El Capitan constantly sacrifices himself; he's a martyr who refuses to die, and his selflessness is unlike anyone else's. Yet, he still has a dark side. He's not an angel, and he knows it—when he was a higher-up in the OSR, he killed innocent people. In fact, no matter how much he repents, he knows that he'll never be able to relinquish his evil side. He's caught between good and evil; he's truly a hellish angel.
The sad truth is, El Capitan can't shake his dark thoughts no matter how hard he tries—and this is partially because he's filled with self-loathing. After he kisses Pressia, he's immediately filled with guilt, thinking:
Of course she didn't want him to kiss her. He's a guy with his brother on his back, a freak among freaks. (68.19)
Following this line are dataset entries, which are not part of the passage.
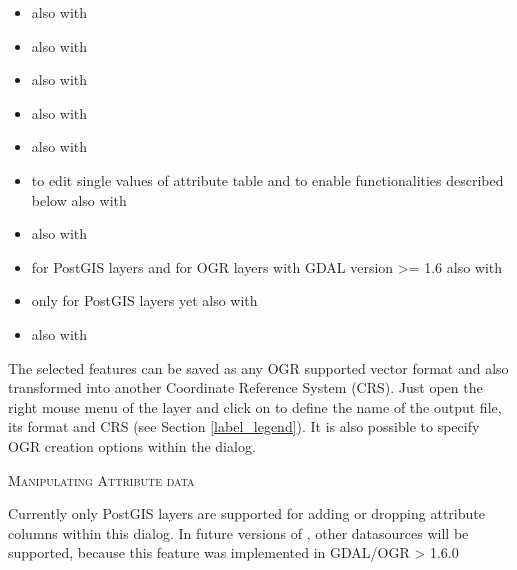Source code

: \begin{itemize}[label=--]
\item {} also with 
\item {} also with 
\item {} also with 
\item {} also 
with 
\item {} also 
with 
\item {} to edit single values
of attribute table and to enable functionalities described below also with 
\item {} also with 
\item {} for PostGIS layers and for 
OGR layers with GDAL version >= 1.6 also with 
\item {} only for PostGIS layers 
yet also with 
\item {} also with 
\end{itemize}


The selected features can be saved as any OGR supported vector format and also
transformed into another Coordinate Reference System (CRS). Just open the right 
mouse menu of the layer and click on  to define 
the name of the output file, its format and CRS (see Section \ref{label_legend}). 
It is also possible to specify OGR creation options within the dialog.

\begin{Tip}\caption{\textsc{Manipulating Attribute data}}
Currently only PostGIS layers are supported for adding or dropping
attribute columns within this dialog. In future versions of \qg, other
datasources will be supported, because this feature was implemented in GDAL/OGR 
> 1.6.0
\end{Tip}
El Capitan's low self-worth is tragic. And this low self-esteem often leads him to feel anger. Even after Helmud saves his life from the robotic spider, El Capitan has wicked thoughts about his brother:
So why not let Helmud have at it? Helmed doesn't have it in him anyway. He doesn't have the muscularity, the timing. El Capitan would actually like to see Helmud fail. After he made that swan and gave it to Pressia, this'll remind Helmud of his weakness, his dependency, and that he should stay in his place. (46.93)
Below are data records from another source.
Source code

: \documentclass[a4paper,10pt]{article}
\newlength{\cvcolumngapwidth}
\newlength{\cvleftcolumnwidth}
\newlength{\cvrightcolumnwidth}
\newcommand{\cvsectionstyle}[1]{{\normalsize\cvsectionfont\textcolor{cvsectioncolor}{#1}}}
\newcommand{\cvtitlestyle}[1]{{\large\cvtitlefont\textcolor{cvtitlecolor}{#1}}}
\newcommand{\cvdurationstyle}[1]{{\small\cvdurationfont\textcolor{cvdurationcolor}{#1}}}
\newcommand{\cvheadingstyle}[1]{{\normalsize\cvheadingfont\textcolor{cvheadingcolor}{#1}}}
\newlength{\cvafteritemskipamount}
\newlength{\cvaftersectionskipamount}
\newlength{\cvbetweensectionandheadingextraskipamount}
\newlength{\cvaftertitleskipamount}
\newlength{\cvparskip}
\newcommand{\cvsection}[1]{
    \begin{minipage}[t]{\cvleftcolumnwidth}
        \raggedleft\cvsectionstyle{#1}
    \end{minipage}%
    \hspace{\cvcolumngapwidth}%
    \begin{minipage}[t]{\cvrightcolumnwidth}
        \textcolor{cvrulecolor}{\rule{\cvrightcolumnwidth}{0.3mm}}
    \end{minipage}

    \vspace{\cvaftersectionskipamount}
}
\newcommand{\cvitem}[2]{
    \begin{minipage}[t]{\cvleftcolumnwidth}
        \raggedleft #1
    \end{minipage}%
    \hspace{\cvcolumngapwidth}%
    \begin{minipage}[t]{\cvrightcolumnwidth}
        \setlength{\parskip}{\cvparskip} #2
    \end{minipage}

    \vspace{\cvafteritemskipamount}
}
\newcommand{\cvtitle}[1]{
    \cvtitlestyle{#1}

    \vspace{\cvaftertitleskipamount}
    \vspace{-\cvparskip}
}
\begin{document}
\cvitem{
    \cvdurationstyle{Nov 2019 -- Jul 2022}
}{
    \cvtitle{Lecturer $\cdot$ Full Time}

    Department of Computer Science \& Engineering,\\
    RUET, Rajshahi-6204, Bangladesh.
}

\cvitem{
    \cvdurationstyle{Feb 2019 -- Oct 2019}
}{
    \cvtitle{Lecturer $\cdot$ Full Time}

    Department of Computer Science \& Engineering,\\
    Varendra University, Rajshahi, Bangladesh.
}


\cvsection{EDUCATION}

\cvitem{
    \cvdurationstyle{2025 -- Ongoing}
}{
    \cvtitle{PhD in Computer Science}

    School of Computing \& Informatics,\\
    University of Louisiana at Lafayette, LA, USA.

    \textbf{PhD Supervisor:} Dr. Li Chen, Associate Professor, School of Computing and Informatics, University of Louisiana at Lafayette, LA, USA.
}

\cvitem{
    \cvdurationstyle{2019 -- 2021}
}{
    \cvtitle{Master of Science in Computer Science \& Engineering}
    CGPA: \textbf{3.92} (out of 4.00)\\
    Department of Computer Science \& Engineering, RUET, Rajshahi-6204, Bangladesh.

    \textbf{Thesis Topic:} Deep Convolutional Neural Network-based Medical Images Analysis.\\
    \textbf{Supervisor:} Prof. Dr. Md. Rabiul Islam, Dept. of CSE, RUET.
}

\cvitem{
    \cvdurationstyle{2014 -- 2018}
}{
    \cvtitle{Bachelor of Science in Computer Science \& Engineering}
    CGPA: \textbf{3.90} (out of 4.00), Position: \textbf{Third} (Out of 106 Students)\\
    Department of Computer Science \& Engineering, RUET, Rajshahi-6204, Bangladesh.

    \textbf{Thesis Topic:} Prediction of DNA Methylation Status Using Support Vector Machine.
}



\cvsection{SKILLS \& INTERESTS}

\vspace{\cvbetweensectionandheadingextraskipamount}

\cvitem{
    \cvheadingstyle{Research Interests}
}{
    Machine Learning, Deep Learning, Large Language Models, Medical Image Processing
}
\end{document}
Wow, talk about hateful thoughts. El Capitan is filled with loathing and jealousy. He's a man who likes to kill, and he likes having dominion over others. He's not just misshapen physically, but mentally as well.
But even though El Capitan can't shake his bad side, but he's still arguably the most likable character we have, in part because he's willing to sacrifice himself for the sake of others. El Capitan knows the world needs heroes, and he's one of them. When an explosive device is stuck in his skin, ready to explode in only a few hours, he says:
"Sometimes people are willing to sacrifice their lives for the greater good […] We can't ask them to, but the truth is, some of them will say, Let's at least have a fighting chance" (14.121).
We're going to be both honest and clichéd here: El Capitan might not be the hero we deserve, but he's the hero we need… if only because his troubled nature, inner turmoil and self-loathing make him an awesome character.
And don't worry: El Capitan isn't just filled with doom n' gloom 24/7. When he's finally given something to be happy about, it really illuminates his struggle to break off from the past:
[…] it's like he's no longer that lonesome little boy, afraid to show any weakness, too afraid to cry even though he felt desperate and sad and lost, the one who's sure his father left because he couldn't stand to look at his worthless son ever again. For the first time in his life, he's not worthless at all. (58.87)
El Capitan has felt lonely and worthless all his life, but he sure ain't worthless now. Pressia, Bradwell, Lyda, and Partridge all give him hope. And what El Capitan gives back is dynamism, topped with a dark halo.